ハンマーでジャマトの頭だけを狙って次々と倒していく。諦めない力がナーゴを強くする。

 

『貰ったブースト…試してみれば?』

 

口に加えたブーストバックルを祢音に渡そうとする。

 

『私…使えるかな…?』

 

『勝つためには手段は選ばない。私ならそうする』

 

『…そっか…そうだね!景和!使わせてもらうよ!』

 

〈REVOLVE ON〉

 

〈Set...BOOST!!〉

 

『ブーストナーゴ!いっくよーーー!!』

 

柔らかい身体を最大限に活かす女性特有の戦い方。不安がっていたブーストも火力に負けじと使いこなしていた。

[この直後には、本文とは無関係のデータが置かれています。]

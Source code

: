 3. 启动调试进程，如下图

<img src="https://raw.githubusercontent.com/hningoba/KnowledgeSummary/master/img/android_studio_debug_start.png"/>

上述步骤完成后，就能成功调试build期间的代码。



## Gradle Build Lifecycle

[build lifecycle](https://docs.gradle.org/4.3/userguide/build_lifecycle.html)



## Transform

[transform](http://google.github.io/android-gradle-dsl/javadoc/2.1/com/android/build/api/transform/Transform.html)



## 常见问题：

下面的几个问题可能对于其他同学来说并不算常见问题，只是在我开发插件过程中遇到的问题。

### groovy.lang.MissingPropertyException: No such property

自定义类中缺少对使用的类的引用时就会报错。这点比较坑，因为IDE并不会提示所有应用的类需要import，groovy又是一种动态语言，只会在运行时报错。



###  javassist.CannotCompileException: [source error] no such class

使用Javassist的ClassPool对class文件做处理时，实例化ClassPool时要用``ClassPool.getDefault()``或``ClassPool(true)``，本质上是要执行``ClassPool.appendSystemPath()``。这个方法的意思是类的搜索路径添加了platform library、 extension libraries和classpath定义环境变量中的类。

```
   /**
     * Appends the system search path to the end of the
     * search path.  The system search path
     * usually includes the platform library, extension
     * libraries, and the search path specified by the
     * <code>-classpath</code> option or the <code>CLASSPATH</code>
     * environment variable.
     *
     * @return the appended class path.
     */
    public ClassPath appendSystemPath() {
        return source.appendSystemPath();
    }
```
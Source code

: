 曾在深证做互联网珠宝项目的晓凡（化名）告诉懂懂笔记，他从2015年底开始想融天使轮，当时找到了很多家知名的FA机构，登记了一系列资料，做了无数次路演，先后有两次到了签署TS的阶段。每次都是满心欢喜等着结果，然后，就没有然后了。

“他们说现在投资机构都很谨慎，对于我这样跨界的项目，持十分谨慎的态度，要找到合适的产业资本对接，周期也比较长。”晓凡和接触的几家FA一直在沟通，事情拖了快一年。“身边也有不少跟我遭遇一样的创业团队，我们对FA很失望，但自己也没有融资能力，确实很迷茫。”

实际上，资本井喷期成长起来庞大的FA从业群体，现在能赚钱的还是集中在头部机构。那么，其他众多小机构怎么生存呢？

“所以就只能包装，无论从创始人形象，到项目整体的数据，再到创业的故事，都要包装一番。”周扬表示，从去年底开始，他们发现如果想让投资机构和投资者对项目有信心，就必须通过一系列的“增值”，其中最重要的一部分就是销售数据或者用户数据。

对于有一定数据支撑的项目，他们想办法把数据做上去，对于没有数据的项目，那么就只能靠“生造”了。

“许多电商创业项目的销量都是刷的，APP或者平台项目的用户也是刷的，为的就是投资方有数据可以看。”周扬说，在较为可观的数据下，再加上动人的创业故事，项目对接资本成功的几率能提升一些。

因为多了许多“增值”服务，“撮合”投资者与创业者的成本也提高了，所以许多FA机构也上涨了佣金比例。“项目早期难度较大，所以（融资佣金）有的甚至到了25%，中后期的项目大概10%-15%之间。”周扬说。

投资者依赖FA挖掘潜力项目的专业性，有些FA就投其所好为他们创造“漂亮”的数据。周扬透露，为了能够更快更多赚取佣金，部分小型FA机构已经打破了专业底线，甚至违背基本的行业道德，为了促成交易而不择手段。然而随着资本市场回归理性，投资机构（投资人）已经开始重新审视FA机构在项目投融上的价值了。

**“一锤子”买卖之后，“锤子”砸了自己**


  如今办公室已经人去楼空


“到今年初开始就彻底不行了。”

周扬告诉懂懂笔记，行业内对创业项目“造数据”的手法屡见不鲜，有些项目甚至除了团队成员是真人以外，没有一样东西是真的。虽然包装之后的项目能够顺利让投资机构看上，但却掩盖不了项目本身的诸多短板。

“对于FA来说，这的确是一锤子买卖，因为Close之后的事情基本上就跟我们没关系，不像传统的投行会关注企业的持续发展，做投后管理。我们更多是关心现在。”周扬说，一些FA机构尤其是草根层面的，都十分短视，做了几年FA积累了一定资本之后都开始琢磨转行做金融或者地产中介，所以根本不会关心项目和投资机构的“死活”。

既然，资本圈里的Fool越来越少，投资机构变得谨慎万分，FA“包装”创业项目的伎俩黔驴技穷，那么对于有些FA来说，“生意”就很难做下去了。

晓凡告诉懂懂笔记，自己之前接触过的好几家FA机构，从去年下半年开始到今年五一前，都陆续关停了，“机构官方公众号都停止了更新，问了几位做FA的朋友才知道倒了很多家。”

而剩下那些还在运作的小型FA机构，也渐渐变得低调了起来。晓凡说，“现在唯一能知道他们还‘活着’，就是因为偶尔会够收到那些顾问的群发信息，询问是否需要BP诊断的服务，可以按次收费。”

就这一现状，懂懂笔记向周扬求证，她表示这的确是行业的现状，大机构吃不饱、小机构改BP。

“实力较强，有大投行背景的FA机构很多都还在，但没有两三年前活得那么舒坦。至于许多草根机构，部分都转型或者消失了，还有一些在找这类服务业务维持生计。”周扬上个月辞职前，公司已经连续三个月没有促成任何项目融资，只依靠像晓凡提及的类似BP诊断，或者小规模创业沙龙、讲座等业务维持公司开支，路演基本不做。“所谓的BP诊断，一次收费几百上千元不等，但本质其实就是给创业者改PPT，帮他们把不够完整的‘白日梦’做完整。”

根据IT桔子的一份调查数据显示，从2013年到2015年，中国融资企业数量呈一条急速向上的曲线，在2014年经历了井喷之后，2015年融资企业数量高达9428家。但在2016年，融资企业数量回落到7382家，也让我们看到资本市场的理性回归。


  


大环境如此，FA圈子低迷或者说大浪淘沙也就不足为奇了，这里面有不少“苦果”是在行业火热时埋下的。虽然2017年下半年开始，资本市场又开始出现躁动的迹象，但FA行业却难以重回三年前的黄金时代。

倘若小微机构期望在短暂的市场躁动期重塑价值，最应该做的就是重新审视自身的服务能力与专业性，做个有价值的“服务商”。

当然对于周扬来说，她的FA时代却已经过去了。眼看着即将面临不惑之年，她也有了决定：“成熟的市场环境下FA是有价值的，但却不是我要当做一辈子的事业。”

一気にスコアを稼いでいくが、傷と痛みは止まらない。

 

『ぅ…あ…あ"ぁ"ぁ"ぁ"ぁ"ぁ"あ"ッッッ!!』

 

ゾンビ化が進みナーゴの複眼が濁り、痛みと苦痛にもがき始める。

 

『嫌…諦め…たく、ないッッッ!!』

 

ゾンビ化に抗うも身体が言うことを聞かず立ち上がれない。這いずるもジャマトの歩みのほうが早く絶命的な状況になってしまった。




ブーストバックルはプレイヤーのアビリティを底上げする。他のレイズバックルと合わせることでさらに力を発揮する。